Alexander Tsepkov
Alexander Tsepkov

Reputation: 4186

awk complains about non-terminated string in command from concatenated strings

So the background is that I'm using date command inside awk. This command has differing flags on Linux/GNU from OSX. I'm storing correct command with flags in $date variable to work around this. The following awk command (that relies on string concatenation) fails:

awk '{
    cmd = "'$date'" substr( $1, 1, length($1) - 3 ) " +\"%Y-%m-%d %H:%M\""
    if ( (cmd | getline dd) > 0 ) {
        $1 = dd
    }
    close(cmd)
    print
}'

with error:

awk: non-terminated string date... at source line 2
 context is
         >>>  <<<
awk: giving up
 source line number 3

When replacing awk with echo, the command outputs correctly:

{
    cmd = "date -r " substr( $1, 1, length($1) - 3 ) " +\"%Y-%m-%d %H:%M\""
    if ( (cmd | getline dd) > 0 ) {
        $1 = dd
    }
    close(cmd)
    print
}

When the above script is put into awk directly, it also parses dates correctly (it takes first argument from each line of stdin as timestamp, strips microseconds and converts date to human-readable format).
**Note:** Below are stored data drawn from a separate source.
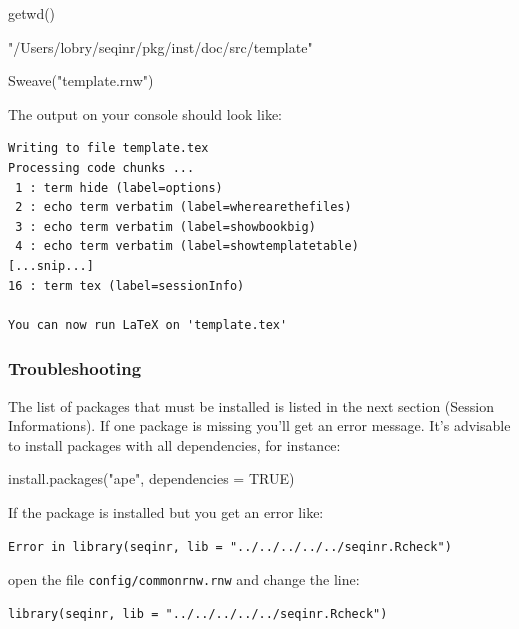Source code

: \documentclass{article}
\begin{document}
\begin{Schunk}
\begin{Sinput}
 getwd()
\end{Sinput}
\begin{Soutput}
[1] "/Users/lobry/seqinr/pkg/inst/doc/src/template"
\end{Soutput}
\end{Schunk}
\begin{Schunk}
\begin{Sinput}
 Sweave("template.rnw")
\end{Sinput}
\end{Schunk}

The output on your \Rlogo{} console should look like:

\begin{verbatim}
Writing to file template.tex
Processing code chunks ...
 1 : term hide (label=options)
 2 : echo term verbatim (label=wherearethefiles)
 3 : echo term verbatim (label=showbookbig)
 4 : echo term verbatim (label=showtemplatetable)
[...snip...]
16 : term tex (label=sessionInfo)

You can now run LaTeX on 'template.tex'
\end{verbatim}

\subsubsection{Troubleshooting}

The list of \Rlogo{} packages that must be installed is listed
in the next section (Session Informations). 
If one package is missing you'll get an error message.
It's advisable to install packages with all dependencies, for instance:

\begin{Schunk}
\begin{Sinput}
 install.packages("ape", dependencies = TRUE)
\end{Sinput}
\end{Schunk}

If the \seqinr{} package is installed but you get an error like:

\begin{verbatim}
Error in library(seqinr, lib = "../../../../../seqinr.Rcheck")
\end{verbatim}

open the file \texttt{config/commonrnw.rnw} and change the line:

\begin{verbatim}
library(seqinr, lib = "../../../../../seqinr.Rcheck")
\end{verbatim}
\end{document}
$date variable is populated as follows:

date="date -d @"
date -d @1550000000 &>/dev/null
if [ $? -eq 1 ]; then
    date="date -r "
fi

Upvotes: 2

Views: 880

Answers (2)

Steven Lu
Steven Lu

Reputation: 43457

Other answer, which was helpful to me to unravel the mystery, is around adjusting invocation method of awk and sidestepping the shell scripting question of shelling out to awk in this fashion.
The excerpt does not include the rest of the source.